We may be stashing aside less savings, but that doesn't necessarily mean we're returning to spendthrift ways.
After a dismal couple of years, financially speaking, Americans have let their combined personal savings rate slip a bit off the high of 6.2 percent achieved in May 2009. The U.S. Bureau of Economic Analysis says that personal savings as a percentage of disposable personal income skidded to 4.7 percent in November.
For a little perspective, let's start with the 18-month stretch from mid-2005 to the end of 2006 when the personal savings rate languished in negative territory. The savings rate moved to the positive side during 2007 but for the most part, remained pretty much below 1 percent until very late in 2008 when it accelerated toward the May 2009 high. Since May the personal savings rate has trended below 5 percent.
Still curtailing spendingWhile the drop coincides with a bullish run on the stock market that began last March, experts say it doesn't prove that consumers have abandoned efforts to curtail spending, pay off debt, and stash whatever they can into savings vehicles that pay next to nothing in interest.

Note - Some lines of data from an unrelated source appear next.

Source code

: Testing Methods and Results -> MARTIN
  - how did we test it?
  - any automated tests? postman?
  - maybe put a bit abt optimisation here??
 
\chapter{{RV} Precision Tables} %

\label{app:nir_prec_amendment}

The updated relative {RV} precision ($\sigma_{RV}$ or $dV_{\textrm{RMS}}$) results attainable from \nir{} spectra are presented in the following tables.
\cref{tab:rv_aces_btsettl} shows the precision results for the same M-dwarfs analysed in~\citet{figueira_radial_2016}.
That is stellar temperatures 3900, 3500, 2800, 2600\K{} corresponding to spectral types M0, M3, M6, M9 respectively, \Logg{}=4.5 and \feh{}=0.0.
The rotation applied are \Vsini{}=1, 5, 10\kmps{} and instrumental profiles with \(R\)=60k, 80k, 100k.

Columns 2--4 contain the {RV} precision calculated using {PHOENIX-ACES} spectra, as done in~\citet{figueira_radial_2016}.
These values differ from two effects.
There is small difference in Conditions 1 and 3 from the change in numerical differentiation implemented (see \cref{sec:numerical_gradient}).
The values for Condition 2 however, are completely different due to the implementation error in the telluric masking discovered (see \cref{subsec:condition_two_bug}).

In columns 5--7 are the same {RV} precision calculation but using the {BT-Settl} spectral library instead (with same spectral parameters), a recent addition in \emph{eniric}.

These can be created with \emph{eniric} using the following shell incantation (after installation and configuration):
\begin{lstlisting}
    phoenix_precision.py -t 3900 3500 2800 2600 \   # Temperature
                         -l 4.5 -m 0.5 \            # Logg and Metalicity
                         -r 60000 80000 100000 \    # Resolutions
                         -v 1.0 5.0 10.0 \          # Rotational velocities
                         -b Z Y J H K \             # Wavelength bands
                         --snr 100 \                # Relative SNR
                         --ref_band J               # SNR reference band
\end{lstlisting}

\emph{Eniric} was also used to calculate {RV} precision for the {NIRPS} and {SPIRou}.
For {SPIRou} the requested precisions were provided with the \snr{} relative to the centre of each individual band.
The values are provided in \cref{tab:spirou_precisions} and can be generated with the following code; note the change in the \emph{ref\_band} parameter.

"A drop from 6.2 percent to 4.7 percent is noticeable but it's not necessarily an indication of a renewed shift downward," says Dorsey Farr, CFA and principal at French Wolf & Farr in Atlanta, and former chief economist at Wilmington Trust. "The two motives for savings are precautionary -- to weather a storm such as we've just experienced, and retirement -- to have a store of assets to provide income during retirement.
"Many people counted on an existing portfolio that was perhaps too small, as well as equity in their home and now they're questioning whether they have sufficient savings, not only for the precautionary needs but also for retirement. So, our view is that this is more of a long-term trend where we'll see renewed interest in savings at higher rates than we've seen so far for a sustained period of time."
Farr says he'd like to see an aggregate personal savings rate in the 7 to 10 percent range. Rebuilding the stock of savings -- the accumulated savings -- will happen as debt is reduced and household balance sheets are repaired. To accomplish that, says Farr, will require that the savings rate be higher for a sustained period, not just a few months.